2026-03-16 3:49 PM
Hello all,
I've designed a board around a STM32H743 (LQFP-100) and am running into the following issue.
On 2 boards out of 10, the HSE seems not to start properly. The HSE_RDY flag is never set after enabling HSE. I have checked it's not in bypass mode. On the other boards, it works perfectly.
The crystal is a ABM3B-8.000MHZ-10-1-U-T and the load caps are 10 pF. We checked possible soldering issues, tested different load cap values just to see, and even replaced the crystal on the failing boards - to no avail.

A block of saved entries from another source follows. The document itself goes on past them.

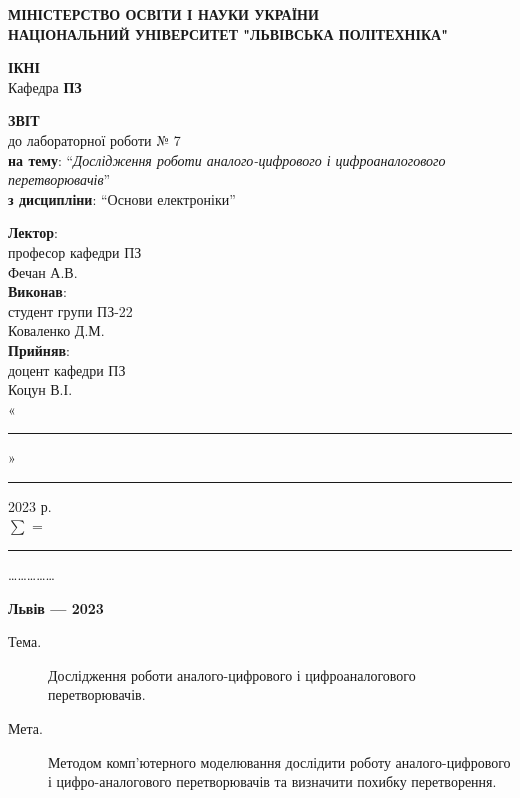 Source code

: \documentclass{article}
\newcommand\subject{Основи електроніки}
\newcommand\lecturer{професор кафедри ПЗ \\ Фечан А.В.}
\newcommand\teacher{доцент кафедри ПЗ \\ Коцун В.І.}
\newcommand\mygroup{ПЗ-22}
\newcommand\lab{7}
\newcommand\theme{Дослідження роботи аналого-цифрового і цифроаналогового перетворювачів}
\newcommand\purpose{Методом комп'ютерного моделювання дослідити роботу
	аналого-цифрового і цифро-аналогового перетворювачів та визначити похибку
	перетворення}
\begin{document}
\begin{normalsize}
	\begin{titlepage}
		\thispagestyle{empty}
		\begin{center}
			\textbf{МІНІСТЕРСТВО ОСВІТИ І НАУКИ УКРАЇНИ\\
				НАЦІОНАЛЬНИЙ УНІВЕРСИТЕТ "ЛЬВІВСЬКА ПОЛІТЕХНІКА"}
		\end{center}
		\begin{flushright}
			\textbf{ІКНІ}\\
			Кафедра \textbf{ПЗ}
		\end{flushright}
		\vspace{200pt}
		\begin{center}
			\textbf{ЗВІТ}\\
			\vspace{10pt}
			до лабораторної роботи № \lab\\
			\textbf{на тему}: “\textit{\theme}”\\
			\textbf{з дисципліни}: “\subject”
		\end{center}
		\vspace{112pt}
		\begin{flushright}
			
			\textbf{Лектор}:\\
			\lecturer\\
			\vspace{28pt}
			\textbf{Виконав}:\\
			
			студент групи \mygroup\\
			Коваленко Д.М.\\
			\vspace{28pt}
			\textbf{Прийняв}:\\
			
			\teacher\\
			
			\vspace{28pt}
			«\rule{1cm}{0.15mm}» \rule{1.5cm}{0.15mm} 2023 р.\\
			$\sum$ = \rule{1cm}{0.15mm}……………\\
			
		\end{flushright}
		\vspace{\fill}
		\begin{center}
			\textbf{Львів — 2023}
		\end{center}
	\end{titlepage}
		
	\begin{description}
		\item[Тема.] \theme.
		\item[Мета.] \purpose.
	\end{description}


\end{normalsize}
\end{document}
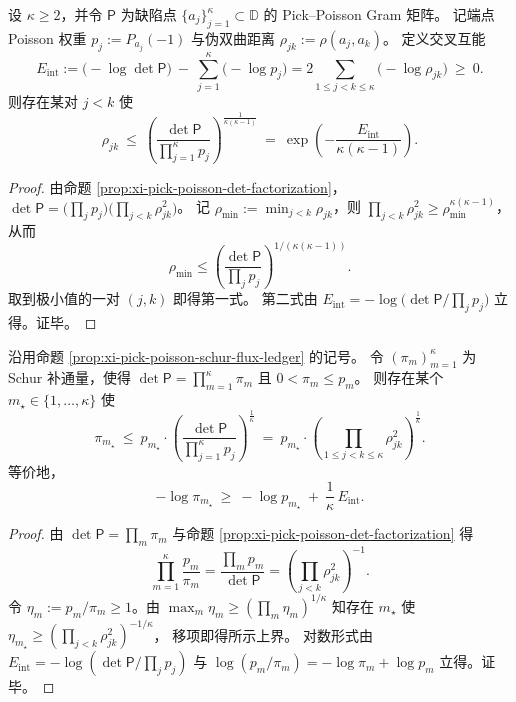 \begin{corollary}\label{cor:xi-pick-poisson-near-collision-certificate}
设 \(\kappa\ge 2\)，并令 \(\mathsf P\) 为缺陷点 \(\{a_j\}_{j=1}^{\kappa}\subset\mathbb{D}\) 的 Pick--Poisson Gram 矩阵。
记端点 Poisson 权重 \(p_j:=P_{a_j}(-1)\) 与伪双曲距离 \(\rho_{jk}:=\rho(a_j,a_k)\)。
定义交叉互能
\[
E_{\mathrm{int}}
:=\bigl(-\log\det\mathsf P\bigr)\ -\ \sum_{j=1}^{\kappa}\bigl(-\log p_j\bigr)
=2\sum_{1\le j<k\le\kappa}\bigl(-\log\rho_{jk}\bigr)\ \ge\ 0.
\]
则存在某对 \(j<k\) 使
\[
\rho_{jk}\ \le\
\left(\frac{\det\mathsf P}{\prod_{j=1}^{\kappa}p_j}\right)^{\!\frac1{\kappa(\kappa-1)}}
\ =\
\exp\!\left(-\frac{E_{\mathrm{int}}}{\kappa(\kappa-1)}\right).
\]
\end{corollary}
\begin{proof}
由命题 \ref{prop:xi-pick-poisson-det-factorization}，
\(
\det\mathsf P=\bigl(\prod_j p_j\bigr)\bigl(\prod_{j<k}\rho_{jk}^2\bigr)
\)。
记 \(\rho_{\min}:=\min_{j<k}\rho_{jk}\)，则 \(\prod_{j<k}\rho_{jk}^2\ge \rho_{\min}^{\kappa(\kappa-1)}\)，从而
\[
\rho_{\min}\le \left(\frac{\det\mathsf P}{\prod_j p_j}\right)^{1/(\kappa(\kappa-1))}.
\]
取到极小值的一对 \((j,k)\) 即得第一式。
第二式由 \(E_{\mathrm{int}}=-\log\!\bigl(\det\mathsf P/\prod_j p_j\bigr)\) 立得。证毕。
\end{proof}

\begin{corollary}\label{cor:xi-pick-poisson-schur-one-step-collapse}
沿用命题 \ref{prop:xi-pick-poisson-schur-flux-ledger} 的记号。
令 \((\pi_m)_{m=1}^{\kappa}\) 为 Schur 补通量，使得 \(\det\mathsf P=\prod_{m=1}^{\kappa}\pi_m\) 且 \(0<\pi_m\le p_m\)。
则存在某个 \(m_\star\in\{1,\dots,\kappa\}\) 使
\[
\pi_{m_\star}\ \le\ p_{m_\star}\cdot
\left(\frac{\det\mathsf P}{\prod_{j=1}^{\kappa}p_j}\right)^{\!\frac1\kappa}
\ =\
p_{m_\star}\cdot\left(\prod_{1\le j<k\le\kappa}\rho_{jk}^2\right)^{\!\frac1\kappa}.
\]
等价地，
\[
-\log\pi_{m_\star}\ \ge\ -\log p_{m_\star}\ +\ \frac1\kappa\,E_{\mathrm{int}}.
\]
\end{corollary}
\begin{proof}
由 \(\det\mathsf P=\prod_m \pi_m\) 与命题 \ref{prop:xi-pick-poisson-det-factorization} 得
\[
\prod_{m=1}^{\kappa}\frac{p_m}{\pi_m}
=\frac{\prod_m p_m}{\det\mathsf P}
=\left(\prod_{j<k}\rho_{jk}^2\right)^{-1}.
\]
令 \(\eta_m:=p_m/\pi_m\ge 1\)。由 \(\max_m\eta_m\ge (\prod_m\eta_m)^{1/\kappa}\) 知存在 \(m_\star\) 使
\(
\eta_{m_\star}\ge \left(\prod_{j<k}\rho_{jk}^2\right)^{-1/\kappa}
\)，
移项即得所示上界。
对数形式由 \(E_{\mathrm{int}}=-\log(\det\mathsf P/\prod_j p_j)\) 与 \(\log(p_m/\pi_m)=-\log\pi_m+\log p_m\) 立得。证毕。
\end{proof}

Looking at the OSC_IN/OSC_OUT signals (PH0/PH1) on a scope does not show a significant difference between the working and non-working boards. Maybe just a very slight difference in p-p amplitude.
I have looked at the AN2867 app note, and the gain margin seems sufficient according to the formulas given there. I have heard that this crystal may have a bit too high ESR (200 ohm) for the STM32H7 HSE, but again, the gain margin seems alright.
Any idea? I have tested with a minimal firmware that just sets up the power config, turns on HSE and waits (forever) for the HSE_RDY flag. It never gets out of the loop on the failing boards (works fine on the working boards). If using HSI instead on the failing boards, everything seems to work ok, so it's definitely just a problem with the HSE.
Thanks!
Solved! Go to Solution.
2026-03-17 10:11 AM
You :
>Looking at the OSC_IN/OSC_OUT signals (PH0/PH1) on a scope does not show a significant difference between the working and non-working boards.
But then on both -working and non-working boards- you see the 8M signal ??
-> so all have working clocks , just the css "is_ready" check not working... - right ?
2026-03-17 12:33 PM
@AScha.3 wrote:You :
>Looking at the OSC_IN/OSC_OUT signals (PH0/PH1) on a scope does not show a significant difference between the working and non-working boards.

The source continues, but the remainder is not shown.